**YOUR GOAL**.
Go through the entries below and work out how many lines include "Userful"; give only that number.

........

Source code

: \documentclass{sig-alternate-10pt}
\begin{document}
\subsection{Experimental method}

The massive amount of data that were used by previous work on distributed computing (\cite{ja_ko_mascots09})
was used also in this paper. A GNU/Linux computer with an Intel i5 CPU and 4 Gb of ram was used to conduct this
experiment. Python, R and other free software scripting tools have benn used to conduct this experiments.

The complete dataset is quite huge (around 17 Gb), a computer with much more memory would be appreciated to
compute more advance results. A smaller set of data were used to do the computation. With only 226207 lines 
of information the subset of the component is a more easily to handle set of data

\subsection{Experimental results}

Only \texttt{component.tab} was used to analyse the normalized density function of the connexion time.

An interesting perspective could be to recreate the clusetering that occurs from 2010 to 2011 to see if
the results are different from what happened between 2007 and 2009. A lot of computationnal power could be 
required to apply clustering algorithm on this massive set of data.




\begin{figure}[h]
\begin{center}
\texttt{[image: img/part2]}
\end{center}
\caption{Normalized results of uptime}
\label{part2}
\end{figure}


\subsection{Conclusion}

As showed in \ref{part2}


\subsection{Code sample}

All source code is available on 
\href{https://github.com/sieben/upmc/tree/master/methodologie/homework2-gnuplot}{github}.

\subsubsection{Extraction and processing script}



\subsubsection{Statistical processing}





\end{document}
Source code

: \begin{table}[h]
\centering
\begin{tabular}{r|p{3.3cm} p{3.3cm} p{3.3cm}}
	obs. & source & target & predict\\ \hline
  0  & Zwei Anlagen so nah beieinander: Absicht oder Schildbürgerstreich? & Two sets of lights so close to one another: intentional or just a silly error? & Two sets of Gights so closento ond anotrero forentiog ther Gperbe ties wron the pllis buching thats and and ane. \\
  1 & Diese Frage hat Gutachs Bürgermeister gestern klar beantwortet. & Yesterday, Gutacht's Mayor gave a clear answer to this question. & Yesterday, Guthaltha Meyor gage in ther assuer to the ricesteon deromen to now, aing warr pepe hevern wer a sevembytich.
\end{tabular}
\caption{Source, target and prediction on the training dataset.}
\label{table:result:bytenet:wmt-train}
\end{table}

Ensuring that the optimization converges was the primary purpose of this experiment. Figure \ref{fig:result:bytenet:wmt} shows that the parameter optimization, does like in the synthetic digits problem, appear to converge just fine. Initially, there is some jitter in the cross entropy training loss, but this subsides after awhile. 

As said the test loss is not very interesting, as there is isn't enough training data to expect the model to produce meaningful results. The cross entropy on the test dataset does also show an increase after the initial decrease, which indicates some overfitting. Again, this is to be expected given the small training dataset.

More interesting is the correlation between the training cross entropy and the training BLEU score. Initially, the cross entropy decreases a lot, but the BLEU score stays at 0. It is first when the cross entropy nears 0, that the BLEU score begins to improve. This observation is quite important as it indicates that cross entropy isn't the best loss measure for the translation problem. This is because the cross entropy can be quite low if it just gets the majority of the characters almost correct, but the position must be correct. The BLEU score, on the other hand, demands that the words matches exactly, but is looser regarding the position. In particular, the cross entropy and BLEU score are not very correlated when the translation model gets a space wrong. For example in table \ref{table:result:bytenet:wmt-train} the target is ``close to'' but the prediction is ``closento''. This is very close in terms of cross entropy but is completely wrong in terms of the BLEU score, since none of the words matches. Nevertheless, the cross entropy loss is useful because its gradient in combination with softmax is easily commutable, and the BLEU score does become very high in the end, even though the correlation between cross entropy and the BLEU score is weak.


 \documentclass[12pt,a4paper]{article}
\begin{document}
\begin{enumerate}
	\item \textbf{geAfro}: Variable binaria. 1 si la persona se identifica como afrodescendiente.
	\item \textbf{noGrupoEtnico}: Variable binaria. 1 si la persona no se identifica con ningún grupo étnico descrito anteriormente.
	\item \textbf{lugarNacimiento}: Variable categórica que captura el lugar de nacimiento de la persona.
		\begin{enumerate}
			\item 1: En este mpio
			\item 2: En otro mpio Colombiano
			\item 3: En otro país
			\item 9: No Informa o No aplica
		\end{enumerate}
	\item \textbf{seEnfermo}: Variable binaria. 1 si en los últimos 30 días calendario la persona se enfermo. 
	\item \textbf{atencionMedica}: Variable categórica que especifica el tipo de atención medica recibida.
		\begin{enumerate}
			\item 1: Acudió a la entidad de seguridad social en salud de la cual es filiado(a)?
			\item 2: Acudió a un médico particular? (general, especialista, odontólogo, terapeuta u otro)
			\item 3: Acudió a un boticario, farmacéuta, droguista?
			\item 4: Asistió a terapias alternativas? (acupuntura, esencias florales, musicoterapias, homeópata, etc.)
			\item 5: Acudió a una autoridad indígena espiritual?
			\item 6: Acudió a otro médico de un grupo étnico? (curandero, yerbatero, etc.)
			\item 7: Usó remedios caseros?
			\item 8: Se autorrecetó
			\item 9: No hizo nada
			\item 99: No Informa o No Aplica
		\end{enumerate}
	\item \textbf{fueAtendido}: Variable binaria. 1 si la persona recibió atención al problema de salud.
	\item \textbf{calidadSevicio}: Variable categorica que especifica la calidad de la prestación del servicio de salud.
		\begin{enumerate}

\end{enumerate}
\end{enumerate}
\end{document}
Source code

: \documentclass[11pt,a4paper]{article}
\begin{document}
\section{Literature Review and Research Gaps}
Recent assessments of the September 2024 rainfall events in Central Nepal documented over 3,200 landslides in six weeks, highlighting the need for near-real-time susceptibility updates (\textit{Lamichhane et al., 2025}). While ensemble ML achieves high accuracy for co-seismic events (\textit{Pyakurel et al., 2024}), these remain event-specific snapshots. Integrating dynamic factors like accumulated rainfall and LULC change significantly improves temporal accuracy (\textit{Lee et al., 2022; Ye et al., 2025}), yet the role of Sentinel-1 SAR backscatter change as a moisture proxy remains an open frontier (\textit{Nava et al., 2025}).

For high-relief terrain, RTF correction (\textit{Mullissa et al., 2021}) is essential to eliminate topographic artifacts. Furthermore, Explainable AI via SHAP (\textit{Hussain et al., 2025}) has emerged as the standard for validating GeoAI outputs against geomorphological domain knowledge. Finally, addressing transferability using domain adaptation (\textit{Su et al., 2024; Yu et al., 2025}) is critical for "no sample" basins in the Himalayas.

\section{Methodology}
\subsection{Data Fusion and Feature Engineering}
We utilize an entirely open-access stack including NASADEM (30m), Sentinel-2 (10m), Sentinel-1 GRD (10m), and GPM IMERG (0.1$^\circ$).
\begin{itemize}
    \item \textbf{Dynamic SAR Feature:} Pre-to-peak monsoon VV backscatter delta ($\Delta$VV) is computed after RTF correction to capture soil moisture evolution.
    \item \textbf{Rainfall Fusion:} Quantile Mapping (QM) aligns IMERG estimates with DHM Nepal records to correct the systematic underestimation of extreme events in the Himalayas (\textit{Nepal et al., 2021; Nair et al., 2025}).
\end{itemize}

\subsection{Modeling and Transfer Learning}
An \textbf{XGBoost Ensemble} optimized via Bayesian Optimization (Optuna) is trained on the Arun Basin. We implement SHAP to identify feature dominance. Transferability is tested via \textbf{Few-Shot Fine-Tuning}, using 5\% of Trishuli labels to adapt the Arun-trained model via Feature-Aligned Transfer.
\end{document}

........

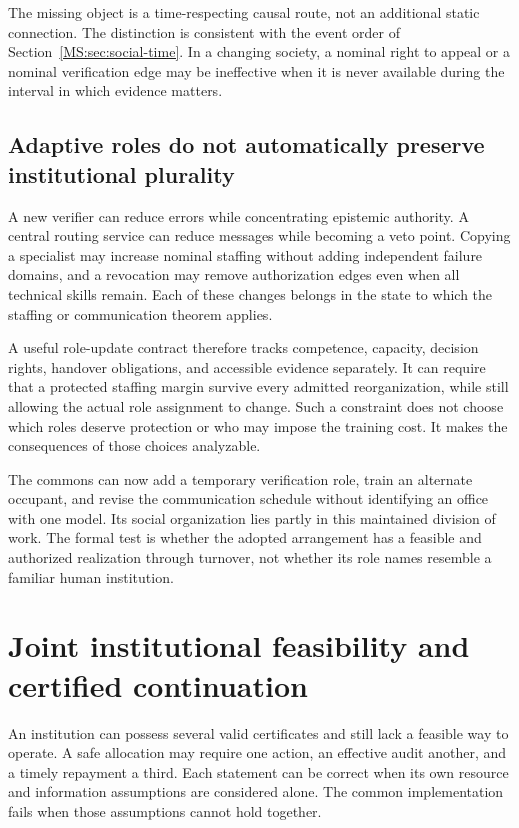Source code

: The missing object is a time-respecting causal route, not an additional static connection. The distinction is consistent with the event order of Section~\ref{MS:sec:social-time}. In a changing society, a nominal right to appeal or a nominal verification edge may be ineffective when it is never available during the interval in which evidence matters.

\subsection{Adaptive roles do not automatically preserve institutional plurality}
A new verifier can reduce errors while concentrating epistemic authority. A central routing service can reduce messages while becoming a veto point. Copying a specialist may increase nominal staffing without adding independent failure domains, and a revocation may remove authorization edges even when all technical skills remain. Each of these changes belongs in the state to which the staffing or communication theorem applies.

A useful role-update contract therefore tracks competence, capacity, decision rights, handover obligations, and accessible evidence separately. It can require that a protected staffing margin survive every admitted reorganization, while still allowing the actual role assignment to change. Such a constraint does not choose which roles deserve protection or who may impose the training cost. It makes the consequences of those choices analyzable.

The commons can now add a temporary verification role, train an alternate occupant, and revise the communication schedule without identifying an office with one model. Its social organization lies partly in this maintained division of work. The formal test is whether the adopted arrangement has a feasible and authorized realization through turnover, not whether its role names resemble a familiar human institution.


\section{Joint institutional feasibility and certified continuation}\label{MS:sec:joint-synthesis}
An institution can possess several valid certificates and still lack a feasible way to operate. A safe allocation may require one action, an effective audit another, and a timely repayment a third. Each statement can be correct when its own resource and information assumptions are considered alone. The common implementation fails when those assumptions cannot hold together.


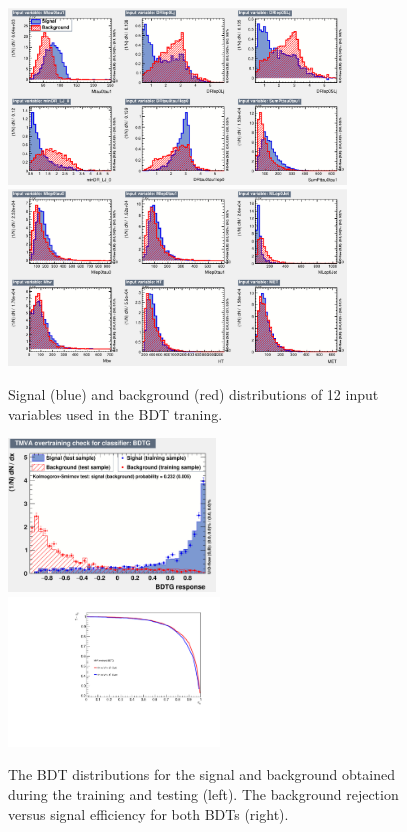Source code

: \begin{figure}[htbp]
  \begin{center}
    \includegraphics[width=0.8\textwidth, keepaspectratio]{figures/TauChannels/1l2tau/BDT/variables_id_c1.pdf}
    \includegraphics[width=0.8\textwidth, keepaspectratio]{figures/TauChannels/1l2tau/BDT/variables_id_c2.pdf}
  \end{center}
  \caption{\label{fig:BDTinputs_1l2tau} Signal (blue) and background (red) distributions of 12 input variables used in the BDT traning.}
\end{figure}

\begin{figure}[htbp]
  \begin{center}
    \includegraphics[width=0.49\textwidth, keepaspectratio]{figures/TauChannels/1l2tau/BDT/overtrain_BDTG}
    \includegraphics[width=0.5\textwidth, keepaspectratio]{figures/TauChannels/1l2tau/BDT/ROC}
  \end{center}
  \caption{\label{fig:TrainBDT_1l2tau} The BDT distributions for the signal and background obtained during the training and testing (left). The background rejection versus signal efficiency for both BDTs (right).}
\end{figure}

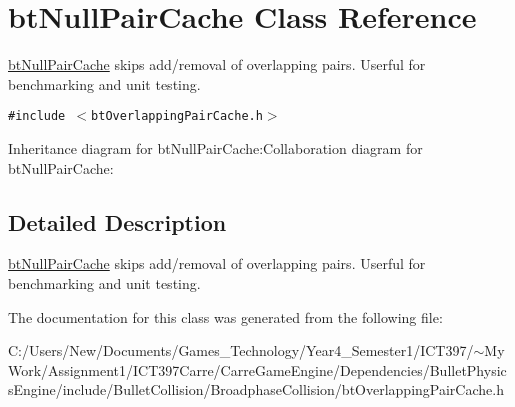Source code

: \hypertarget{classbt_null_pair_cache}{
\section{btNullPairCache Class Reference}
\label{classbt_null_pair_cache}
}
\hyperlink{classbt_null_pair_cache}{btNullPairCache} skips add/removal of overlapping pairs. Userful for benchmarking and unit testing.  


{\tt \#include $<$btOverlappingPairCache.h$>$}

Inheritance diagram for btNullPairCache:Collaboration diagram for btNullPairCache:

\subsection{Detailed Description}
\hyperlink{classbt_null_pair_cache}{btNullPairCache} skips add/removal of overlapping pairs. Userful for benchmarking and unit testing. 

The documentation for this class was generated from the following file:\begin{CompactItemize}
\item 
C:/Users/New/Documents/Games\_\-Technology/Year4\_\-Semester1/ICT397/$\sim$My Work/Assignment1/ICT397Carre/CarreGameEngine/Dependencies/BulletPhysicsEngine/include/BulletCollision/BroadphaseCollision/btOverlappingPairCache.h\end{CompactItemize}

........

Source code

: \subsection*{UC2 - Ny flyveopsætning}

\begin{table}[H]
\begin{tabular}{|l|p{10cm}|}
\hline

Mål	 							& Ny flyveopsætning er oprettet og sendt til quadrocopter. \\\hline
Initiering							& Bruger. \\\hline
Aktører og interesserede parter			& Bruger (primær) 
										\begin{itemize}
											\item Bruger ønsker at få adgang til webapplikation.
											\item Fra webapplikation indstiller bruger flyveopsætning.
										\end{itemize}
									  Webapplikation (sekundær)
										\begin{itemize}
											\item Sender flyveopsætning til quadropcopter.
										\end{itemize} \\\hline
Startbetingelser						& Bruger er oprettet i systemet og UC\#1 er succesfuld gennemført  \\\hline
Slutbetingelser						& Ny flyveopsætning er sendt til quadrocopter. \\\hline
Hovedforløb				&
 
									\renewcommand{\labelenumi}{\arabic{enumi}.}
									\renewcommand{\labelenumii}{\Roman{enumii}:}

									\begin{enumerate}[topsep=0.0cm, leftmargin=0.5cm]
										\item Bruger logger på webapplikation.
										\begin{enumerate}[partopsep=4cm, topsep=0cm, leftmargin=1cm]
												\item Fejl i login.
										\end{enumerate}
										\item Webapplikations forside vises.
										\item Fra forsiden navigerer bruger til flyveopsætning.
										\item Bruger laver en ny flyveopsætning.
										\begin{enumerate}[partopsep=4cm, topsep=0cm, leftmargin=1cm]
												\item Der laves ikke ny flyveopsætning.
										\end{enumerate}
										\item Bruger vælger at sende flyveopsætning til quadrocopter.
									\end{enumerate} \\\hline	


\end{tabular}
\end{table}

........

**WRITTEN ANSWER**.
2